I know it’s supposed to be Ruby Tuesday but Ruby is giving up the floor so that I can keep my promise to share the secret of the Super Secret Meadow . . . you’ll see a tiny bit of Ruby at the end, no fears!
Come back with me to the Super Secret Meadow. If you remember, we saw lots of wildflowers here but there were two wildflowers that I saved to share with you in a special way. First of all, many of us read Julie Zickefoose’s blog and there is something Julie is well known for . . . no not her wealth of knowledge on birds and birding, no, not her phenomenal ability to paint birds, no, not the incomparable Chet Baker, no, not her naughty parrot, no, not her nearly unbelievable bird rehabilitation stories, no, not her fantastic kids or lovely garden or . . . yes, that’s right, orchids! Julie has the most amazing orchids and has encouraged many of us to try growing orchids for ourselves.

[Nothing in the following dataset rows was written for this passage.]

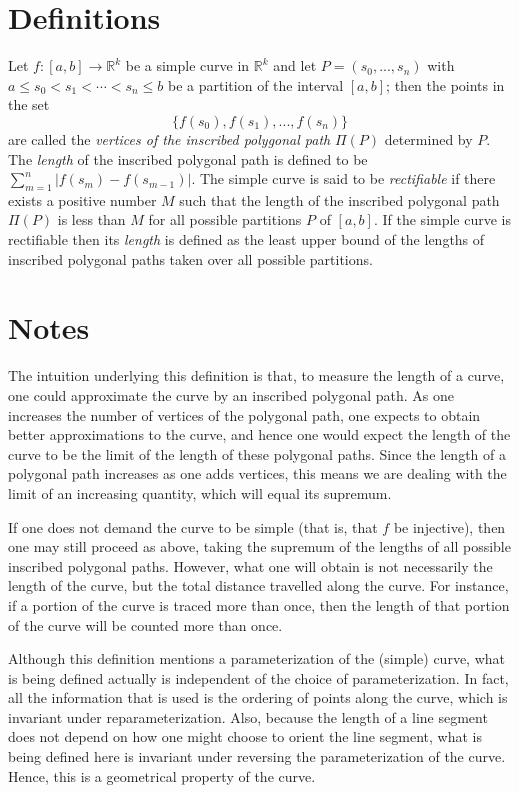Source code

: \documentclass[12pt]{article}
\begin{document}

\section*{Definitions}

Let $f\colon [a,b] \rightarrow \mathbb{R}^k$ be a simple curve in $\mathbb{R}^{k}$ and let $P = (s_{0}, ..., s_{n})$ with $a \le s_0 < s_1 < \cdots < s_n \le b$ be a partition of the interval $[a, b]$; then the points in the set
\[\{ f(s_{0}), f(s_{1}), ..., f(s_{n}) \}\]
are called the \emph{vertices of the inscribed polygonal path} $\Pi(P)$ determined by $P$.
The \emph{length} of the inscribed polygonal path
is defined to be $\sum_{m=1}^n | f(s_{m}) - f(s_{m-1}) |$.
The simple curve is said to be \emph{rectifiable} if there exists a positive number $M$ such that the length of the inscribed polygonal path $\Pi(P)$ is less than $M$ for all possible partitions $P$ of $[a, b]$.
If the simple curve is rectifiable then its \emph{length}
is defined as the least upper bound of the lengths of inscribed polygonal paths taken over all possible partitions.

\section*{Notes}

The intuition underlying this definition is that, to measure the length of a curve, one could approximate the curve by an inscribed polygonal path.  As one increases the number of vertices of the polygonal path, one expects to obtain better approximations to the curve, and hence one would expect the length of the curve to be the limit of the length of these polygonal paths.  Since the length of a polygonal path increases as one adds vertices, this means we are dealing with the limit of an increasing quantity, which will equal its supremum.

If one does not demand the curve to be simple (that is, that $f$ be injective), then one may still proceed as above, taking the supremum of the lengths of all possible inscribed polygonal paths.  However, what one will obtain is not necessarily the length of the curve, but the total distance travelled along the curve.  For instance, if a portion of the curve is traced more than once, then the length of that portion of the curve will be counted more than once.

Although this definition mentions a parameterization of the (simple) curve, what is being defined actually is independent of the choice of parameterization.  In fact, all the information that is used is the ordering of points along the curve, which is invariant under reparameterization.  Also, because the length of a line segment does not depend on how one might choose to orient the line segment, what is being defined here is invariant under reversing the parameterization of the curve.  Hence, this is a geometrical property of the curve.
\end{document}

Well, the real secret of the Super Secret Meadow is that there are two different kinds of wild orchids growing in this super secret place. The Super Secret Meadow is somewhere near June Lake, California. June Lake sits at around 7500 feet above sea level on the easter side of the Sierra Nevada mountains. This is high desert but clearly not all of it is desert. There is a fresh water spring up here as well as a mineral water seep. These conditions encouraged the super secret meadow to form and form it did. And, these conditions allow orchids to thrive too.
Look closely at this picture and you’ll see white or pale green spires sticking up all over the place. That is our first and most abundant orchid in the Super Secret Meadow. It is the White Rein Orchid which is also known as a Sierra Bog Orchid. It’s scientific name is Platanthera dilatata or Habenaria dilatata (evidently it’s undergoing a taxon change — well, we birders understand that one, don’t we? Ask me how my Blue Grouse became a Dusky Grouse that was really a Sooty Grouse).
Isn’t it lovely?
The other orchid found in and near the Super Secret Meadow is the Stream Orchid. We actually saw these along the trail to the Super Secret Meadow. The Stream Orchid’s scientific name is Epipactis gigantea.
Look at those gorgeous colors.
I absolutely fell in love with these beautiful orchids. They are so, so beautiful. I was so happy to see them wild and thriving. I desperately wanted to take them all home with me — and they both do grow in Santa Cruz county — but that would have been so wrong. And if I collected them and they didn’t survive. Well, I don’t think I could live with that. Better to collect photographs and know they are there, thriving, wild, and in a Super Secret Meadow.
Ruby hopes you liked the Super Secret Meadow as much as she did!